## Work required
Figure out the number of lines in the entries that hold the string "Purpose", then give that number and nothing else.

Data excerpts
┄┄┄┄┄┄┄┄┄┄

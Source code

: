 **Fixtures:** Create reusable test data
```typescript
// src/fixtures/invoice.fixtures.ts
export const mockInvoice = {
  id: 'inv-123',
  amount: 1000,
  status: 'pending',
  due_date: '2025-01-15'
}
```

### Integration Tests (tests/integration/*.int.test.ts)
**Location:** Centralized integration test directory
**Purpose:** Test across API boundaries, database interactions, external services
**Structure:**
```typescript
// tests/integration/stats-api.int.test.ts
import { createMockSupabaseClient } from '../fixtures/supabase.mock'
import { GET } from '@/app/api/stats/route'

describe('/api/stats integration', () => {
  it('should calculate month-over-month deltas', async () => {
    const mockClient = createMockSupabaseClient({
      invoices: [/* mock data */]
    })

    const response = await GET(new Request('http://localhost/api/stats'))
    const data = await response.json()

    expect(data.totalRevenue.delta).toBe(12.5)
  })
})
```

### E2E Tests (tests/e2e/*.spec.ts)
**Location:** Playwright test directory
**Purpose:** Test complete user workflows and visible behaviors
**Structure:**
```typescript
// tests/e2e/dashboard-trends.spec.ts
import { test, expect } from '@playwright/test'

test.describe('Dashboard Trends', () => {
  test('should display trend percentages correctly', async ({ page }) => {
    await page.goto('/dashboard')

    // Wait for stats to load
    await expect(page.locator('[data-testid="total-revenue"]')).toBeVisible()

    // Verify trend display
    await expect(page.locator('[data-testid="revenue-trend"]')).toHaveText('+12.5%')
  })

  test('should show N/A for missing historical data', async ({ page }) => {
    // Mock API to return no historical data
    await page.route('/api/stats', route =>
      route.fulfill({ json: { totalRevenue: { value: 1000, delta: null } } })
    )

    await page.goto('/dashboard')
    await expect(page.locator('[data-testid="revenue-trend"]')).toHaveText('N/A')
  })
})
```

┄┄┄┄┄┄┄┄┄┄

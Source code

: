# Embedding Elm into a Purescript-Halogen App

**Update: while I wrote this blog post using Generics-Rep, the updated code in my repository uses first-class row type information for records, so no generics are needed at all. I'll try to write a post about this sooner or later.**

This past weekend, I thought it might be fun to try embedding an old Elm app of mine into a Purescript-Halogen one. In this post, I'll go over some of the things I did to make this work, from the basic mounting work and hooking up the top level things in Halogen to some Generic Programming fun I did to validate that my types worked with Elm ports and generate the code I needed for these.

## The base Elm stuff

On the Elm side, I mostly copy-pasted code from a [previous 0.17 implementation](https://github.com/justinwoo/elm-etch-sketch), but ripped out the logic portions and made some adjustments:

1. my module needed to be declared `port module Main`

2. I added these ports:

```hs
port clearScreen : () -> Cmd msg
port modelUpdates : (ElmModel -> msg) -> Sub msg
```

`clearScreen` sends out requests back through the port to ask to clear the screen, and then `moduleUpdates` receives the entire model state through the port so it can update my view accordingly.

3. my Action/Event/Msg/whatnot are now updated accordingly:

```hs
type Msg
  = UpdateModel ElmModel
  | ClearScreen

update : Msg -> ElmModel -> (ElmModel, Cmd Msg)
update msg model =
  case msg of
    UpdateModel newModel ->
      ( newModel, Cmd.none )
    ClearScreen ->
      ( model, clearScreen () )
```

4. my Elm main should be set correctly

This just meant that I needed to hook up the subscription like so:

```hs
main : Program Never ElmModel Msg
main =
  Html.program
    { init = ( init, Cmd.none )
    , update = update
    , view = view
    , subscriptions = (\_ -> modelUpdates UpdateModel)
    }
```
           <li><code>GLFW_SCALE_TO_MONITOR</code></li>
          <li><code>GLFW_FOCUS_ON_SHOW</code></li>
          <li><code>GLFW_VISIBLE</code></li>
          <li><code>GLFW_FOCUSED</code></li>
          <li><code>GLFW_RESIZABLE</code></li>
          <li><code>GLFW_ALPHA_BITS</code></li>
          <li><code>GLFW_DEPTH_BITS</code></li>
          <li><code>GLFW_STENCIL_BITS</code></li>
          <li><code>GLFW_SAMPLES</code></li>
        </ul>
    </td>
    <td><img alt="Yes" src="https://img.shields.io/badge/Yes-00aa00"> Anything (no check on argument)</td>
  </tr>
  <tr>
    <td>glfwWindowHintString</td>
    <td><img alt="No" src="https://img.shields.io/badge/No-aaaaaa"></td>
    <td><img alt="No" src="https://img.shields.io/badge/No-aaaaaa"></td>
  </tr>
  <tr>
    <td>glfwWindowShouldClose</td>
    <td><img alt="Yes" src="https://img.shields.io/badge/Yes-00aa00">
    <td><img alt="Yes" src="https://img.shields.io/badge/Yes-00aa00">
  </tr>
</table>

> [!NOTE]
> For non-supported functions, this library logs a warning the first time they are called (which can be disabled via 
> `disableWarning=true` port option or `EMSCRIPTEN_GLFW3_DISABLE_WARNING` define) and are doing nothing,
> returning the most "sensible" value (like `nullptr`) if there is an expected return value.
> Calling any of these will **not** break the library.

┄┄┄┄┄┄┄┄┄┄

## Result of the task
2